# Some Pix of My Box Stock 1/43rd Collection



## micyou03 (Apr 8, 2003)

My favorite Box Stock 1/43rd cars are my SCX Compact and Carrera Go!!!

Here are some of my SCX Compact:




























and a link to the Photobucket album
http://s49.photobucket.com/albums/f288/micyou03/Slot Cars 1-43rd Box Stock/


----------



## 1976Cordoba (Sep 20, 2000)

I like the 'Cudas . . . never did spring the coin to pick those up!


----------



## micyou03 (Apr 8, 2003)

*Some Carrera Go!!! Cars*

Here are some of my Carrera Go!!! cars:




























and a link to the album (same as first album link)
http://s49.photobucket.com/albums/f288/micyou03/Slot Cars 1-43rd Box Stock/


----------



## Bill Hall (Jan 6, 2007)

The buggies look like open wheel chaos and fun!

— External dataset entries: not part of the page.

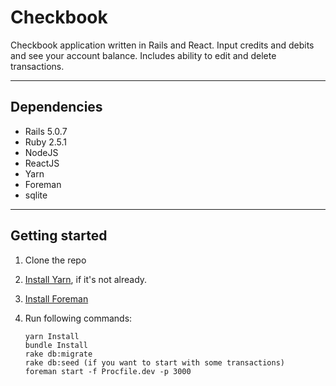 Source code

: # Checkbook

Checkbook application written in Rails and React. Input credits and debits and see your account balance. Includes ability to edit and delete transactions.

----
## Dependencies
* Rails 5.0.7
* Ruby 2.5.1
* NodeJS
* ReactJS
* Yarn
* Foreman
* sqlite

----
## Getting started
1. Clone the repo
2. [Install Yarn](https://yarnpkg.com/en/docs/install#mac-stable), if it's not already.
3. [Install Foreman](https://github.com/ddollar/foreman)
3. Run following commands:

    ```
    yarn Install
    bundle Install
    rake db:migrate
    rake db:seed (if you want to start with some transactions)
    foreman start -f Procfile.dev -p 3000
    ```
    
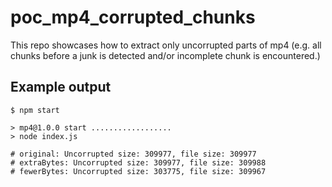 # poc_mp4_corrupted_chunks

This repo showcases how to extract only uncorrupted parts of mp4 (e.g. all chunks before a junk is detected and/or incomplete chunk is encountered.)

## Example output
```
$ npm start

> mp4@1.0.0 start ..................
> node index.js

# original: Uncorrupted size: 309977, file size: 309977
# extraBytes: Uncorrupted size: 309977, file size: 309988
# fewerBytes: Uncorrupted size: 303775, file size: 309967
```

Love that green 'Stang on album page 2. Did you paint it Mike? If so, what's the brand/name/code please?


----------



## TheRockinator (May 16, 2007)

hmmmm. May have to pick up a couple of different makes/models from the various makers and see how hard they are to digital chip for Scalextric. hmmmm

Later The looks like they fit much better on a 1/32 track then many of the modern 1/32 cars Rockinator


----------



## micyou03 (Apr 8, 2003)

Bill Hall said:


> The buggies look like open wheel chaos and fun!
> 
> Love that green 'Stang on album page 2. Did you paint it Mike? If so, what's the brand/name/code please?


These are all stock as I got them new. It came out when Fast & Furious Tokyo Drift was out.


----------



## tjd241 (Jan 25, 2004)

Nice Mic... :thumbsup::thumbsup:


----------